Piping in Ruby with popen3

2011-10-24

If you’re using Ruby to glue together shell commands, you may want to pass some values through a filter and read the results back into Ruby. This is trivial to do in a shell script, but from a language like Perl or Ruby it is really hard.

For example, suppose you have a database full of names, and you want to parse each one into first name, last name, title, suffix, etc. This is a really complicated task, so you’re much better off using a specialized tool. Now it happens there is no such tool in Ruby, but there is a great Perl library called Lingua::EN::NameParse. So you (i.e. I) decide to write a filter in Perl that will read one name per line on stdin and print the name breakdown to stdout in YAML. Then you can read the YAML back into your Ruby script and do whatever you like with it. Viola: structured data!

The problem is that Ruby doesn’t give any easy way to run a command for which you both read and write. There is the popen3 command, which you can call like this:

Open3.popen3([cmd, cmd]) do |stdin, stdout, stderr|
  # ...
end

But if you try that approach, it is probably going to deadlock your code. This is a well-known problem; you’ll encounter the same thing in Perl or Python. The problem is that you need to keep feeding lines to your filter and consuming them at the same time. All the pipes (stdin, stdout, and stderr) have limited buffers, and when one fills up, everything is going to stop. Here is one page that gives a long description of the problem and attempts a (very complicated) solution using select(3). Here is another page that tackles the problem with threads.

But I found an even easier solution. In io/wait there is a module that adds the ready? method to IO objects. ready? is sort of like a non-blocking read, except it doesn’t read anything.

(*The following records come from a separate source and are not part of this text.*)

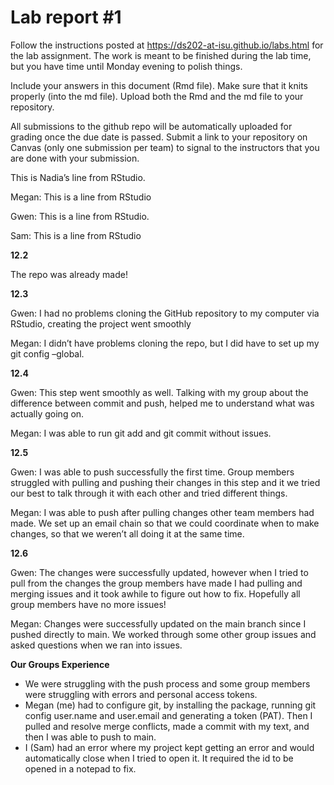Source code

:
<!-- README.md is generated from README.Rmd. Please edit the README.Rmd file -->

# Lab report \#1

Follow the instructions posted at
<https://ds202-at-isu.github.io/labs.html> for the lab assignment. The
work is meant to be finished during the lab time, but you have time
until Monday evening to polish things.

Include your answers in this document (Rmd file). Make sure that it
knits properly (into the md file). Upload both the Rmd and the md file
to your repository.

All submissions to the github repo will be automatically uploaded for
grading once the due date is passed. Submit a link to your repository on
Canvas (only one submission per team) to signal to the instructors that
you are done with your submission.

This is Nadia’s line from RStudio.

Megan: This is a line from RStudio

Gwen: This is a line from RStudio.

Sam: This is a line from RStudio

**12.2**

The repo was already made!

**12.3**

Gwen: I had no problems cloning the GitHub repository to my computer via
RStudio, creating the project went smoothly

Megan: I didn’t have problems cloning the repo, but I did have to set up
my git config –global.

**12.4**

Gwen: This step went smoothly as well. Talking with my group about the
difference between commit and push, helped me to understand what was
actually going on.

Megan: I was able to run git add and git commit without issues.

**12.5**

Gwen: I was able to push successfully the first time. Group members
struggled with pulling and pushing their changes in this step and it we
tried our best to talk through it with each other and tried different
things.

Megan: I was able to push after pulling changes other team members had
made. We set up an email chain so that we could coordinate when to make
changes, so that we weren’t all doing it at the same time.

**12.6**

Gwen: The changes were successfully updated, however when I tried to
pull from the changes the group members have made I had pulling and
merging issues and it took awhile to figure out how to fix. Hopefully
all group members have no more issues!

Megan: Changes were successfully updated on the main branch since I
pushed directly to main. We worked through some other group issues and
asked questions when we ran into issues.

**Our Groups Experience**

- We were struggling with the push process and some group members were
  struggling with errors and personal access tokens.
- Megan (me) had to configure git, by installing the package, running
  git config user.name and user.email and generating a token (PAT). Then
  I pulled and resolve merge conflicts, made a commit with my text, and
  then I was able to push to main.
- I (Sam) had an error where my project kept getting an error and would
  automatically close when I tried to open it. It required the id to be
  opened in a notepad to fix.
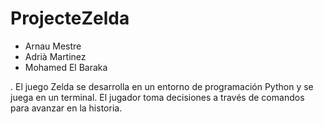 # ProjecteZelda

- Arnau Mestre
- Adrià Martinez
- Mohamed El Baraka

. El juego Zelda se desarrolla en un entorno de programación Python y se juega en un terminal. El jugador toma decisiones a través de comandos para avanzar en la historia. 
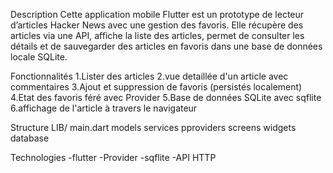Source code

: Description
Cette application mobile Flutter est un prototype de lecteur d’articles Hacker News avec une gestion des favoris.
Elle récupère des articles via une API, affiche la liste des articles, permet de consulter les détails et de sauvegarder des articles en favoris dans une base de données locale SQLite.


Fonctionnalités
1.Lister des articles
2.vue detaillée d'un article avec commentaires
3.Ajout et suppression de favoris (persistés localement)
4.Etat des favoris féré avec Provider
5.Base de données SQLite avec sqflite
6.affichage de l'article à travers le navigateur 

Structure
LIB/
  main.dart
  models
  services
  pproviders
  screens
  widgets
  database

Technologies
  -flutter
  -Provider
  -sqflite
  -API HTTP
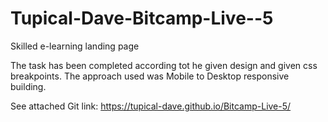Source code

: # Tupical-Dave-Bitcamp-Live--5
Skilled e-learning landing page

The task has been completed according tot he given design and given css breakpoints.
The approach used was Mobile to Desktop responsive building.

See attached Git link: https://tupical-dave.github.io/Bitcamp-Live-5/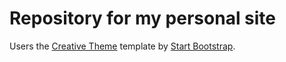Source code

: # Repository for my personal site

Users the [Creative Theme](http://startbootstrap.com/template-overviews/creative/) template by [Start Bootstrap](http://startbootstrap.com).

It returns true if it’s possible to read without blocking, false if not, and nil if it’s unknown. So you can write your code like this:

require 'io/wait'

yaml = []
errors = []

stdin, stdout, stderr = Open3.popen3([cmd, cmd])

names.each do |name|
  stdin.puts name

  while stdout.ready?
    yaml << stdout.readline
  end
  while stderr.ready?
    errors << stderr.readline
  end
end

# Now get whatever else we still have to read:
stdin.close
stdout.each_line do |line|
  yaml << line
end
stderr.each_line do |line|
  errors << line
end

Don’t forget the require 'io/wait'!

The only other thing you should do is ensure your Perl code uses line-buffering even when not writing to a tty. Just include this near the top of your file:

$| = 1;

Now Perl will print each line as you ask it to, so your Ruby code will get data as you tell Perl to print it.

The Ruby code above still isn’t perfect. If our Perl program writes an incomplete line, it will deadlock. We could fix this by not using readline, but since we have complete control over the Perl program, that seems unnecessarily complicated.

Another problem with my Ruby here is it is hard to debug if Perl quits unexpectedly (e.g. with die). You’ll just see a “Broken pipe” error, probably when you try stdin.puts. The text you give to die will get lost, so it may be challenging to track down the source of the problem. For quick-and-dirty data munging, this isn’t such a problem, but it would be nice to solve somehow.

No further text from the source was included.